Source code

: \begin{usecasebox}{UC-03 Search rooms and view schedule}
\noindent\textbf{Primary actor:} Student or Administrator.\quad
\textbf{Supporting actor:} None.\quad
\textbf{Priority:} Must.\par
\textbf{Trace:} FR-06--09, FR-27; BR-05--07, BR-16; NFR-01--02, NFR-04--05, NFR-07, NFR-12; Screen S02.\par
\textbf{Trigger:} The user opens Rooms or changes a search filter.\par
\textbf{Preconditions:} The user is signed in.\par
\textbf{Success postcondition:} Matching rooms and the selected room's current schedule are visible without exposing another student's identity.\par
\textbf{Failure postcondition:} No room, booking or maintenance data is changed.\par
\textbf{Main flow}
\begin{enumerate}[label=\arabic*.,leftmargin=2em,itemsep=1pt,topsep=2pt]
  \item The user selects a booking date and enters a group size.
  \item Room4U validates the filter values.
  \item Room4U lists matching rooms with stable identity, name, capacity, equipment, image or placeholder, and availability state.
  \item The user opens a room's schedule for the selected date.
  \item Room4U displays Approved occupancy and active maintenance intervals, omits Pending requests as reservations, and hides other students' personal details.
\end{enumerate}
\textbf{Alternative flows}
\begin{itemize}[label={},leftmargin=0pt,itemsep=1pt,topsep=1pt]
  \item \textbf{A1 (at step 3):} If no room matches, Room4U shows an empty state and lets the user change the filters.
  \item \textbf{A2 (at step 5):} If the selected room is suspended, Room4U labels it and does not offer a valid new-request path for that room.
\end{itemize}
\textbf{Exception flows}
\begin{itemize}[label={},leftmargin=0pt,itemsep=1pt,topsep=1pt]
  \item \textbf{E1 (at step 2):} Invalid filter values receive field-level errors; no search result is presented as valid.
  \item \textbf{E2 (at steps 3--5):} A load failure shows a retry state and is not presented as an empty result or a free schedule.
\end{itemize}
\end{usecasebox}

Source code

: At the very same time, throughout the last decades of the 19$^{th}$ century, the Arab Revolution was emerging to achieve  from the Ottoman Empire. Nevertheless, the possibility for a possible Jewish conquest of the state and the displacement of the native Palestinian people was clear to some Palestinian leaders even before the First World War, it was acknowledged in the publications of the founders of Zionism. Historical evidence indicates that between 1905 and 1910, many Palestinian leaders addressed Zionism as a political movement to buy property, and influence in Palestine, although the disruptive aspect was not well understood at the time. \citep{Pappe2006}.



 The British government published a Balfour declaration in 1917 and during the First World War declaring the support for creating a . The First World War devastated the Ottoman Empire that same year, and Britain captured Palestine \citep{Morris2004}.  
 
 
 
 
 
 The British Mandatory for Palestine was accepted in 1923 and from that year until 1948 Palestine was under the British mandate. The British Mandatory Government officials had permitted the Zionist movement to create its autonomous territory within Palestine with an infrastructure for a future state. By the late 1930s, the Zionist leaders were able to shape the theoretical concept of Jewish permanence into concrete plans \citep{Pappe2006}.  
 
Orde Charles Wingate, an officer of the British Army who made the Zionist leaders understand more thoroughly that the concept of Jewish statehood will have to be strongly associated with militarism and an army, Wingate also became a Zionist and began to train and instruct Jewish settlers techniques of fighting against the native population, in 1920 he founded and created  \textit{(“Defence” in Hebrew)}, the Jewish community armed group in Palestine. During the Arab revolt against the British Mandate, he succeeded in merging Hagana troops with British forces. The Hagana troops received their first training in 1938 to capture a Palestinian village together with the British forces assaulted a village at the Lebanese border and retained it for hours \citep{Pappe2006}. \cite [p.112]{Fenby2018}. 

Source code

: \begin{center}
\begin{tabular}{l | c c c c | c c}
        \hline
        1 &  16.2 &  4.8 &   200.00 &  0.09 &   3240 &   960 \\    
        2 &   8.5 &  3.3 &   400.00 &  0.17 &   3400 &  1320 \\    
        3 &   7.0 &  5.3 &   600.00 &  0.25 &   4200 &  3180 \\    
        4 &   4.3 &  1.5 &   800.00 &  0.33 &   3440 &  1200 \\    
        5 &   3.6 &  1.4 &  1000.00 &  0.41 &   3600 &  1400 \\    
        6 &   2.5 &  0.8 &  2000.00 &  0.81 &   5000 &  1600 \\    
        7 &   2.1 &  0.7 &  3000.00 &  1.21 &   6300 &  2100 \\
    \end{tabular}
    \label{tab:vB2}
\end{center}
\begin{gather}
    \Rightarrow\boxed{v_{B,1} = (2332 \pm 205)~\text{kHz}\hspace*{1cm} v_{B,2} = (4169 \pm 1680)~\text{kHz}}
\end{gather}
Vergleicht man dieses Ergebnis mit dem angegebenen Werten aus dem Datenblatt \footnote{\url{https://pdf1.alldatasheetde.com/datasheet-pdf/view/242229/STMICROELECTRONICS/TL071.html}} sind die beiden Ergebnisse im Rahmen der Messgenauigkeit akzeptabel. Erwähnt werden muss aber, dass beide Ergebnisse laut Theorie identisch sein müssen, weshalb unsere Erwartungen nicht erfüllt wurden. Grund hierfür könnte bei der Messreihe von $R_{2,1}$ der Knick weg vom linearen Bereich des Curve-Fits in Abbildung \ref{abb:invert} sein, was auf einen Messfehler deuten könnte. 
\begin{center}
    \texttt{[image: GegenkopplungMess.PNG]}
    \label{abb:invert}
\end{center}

::::::

All lines that contain the word "empty" must be copied from the records above.

▸ OUTPUT BELOW
  \item \textbf{A1 (at step 3):} If no room matches, Room4U shows an empty state and lets the user change the filters.
  \item \textbf{E2 (at steps 3--5):} A load failure shows a retry state and is not presented as an empty result or a free schedule.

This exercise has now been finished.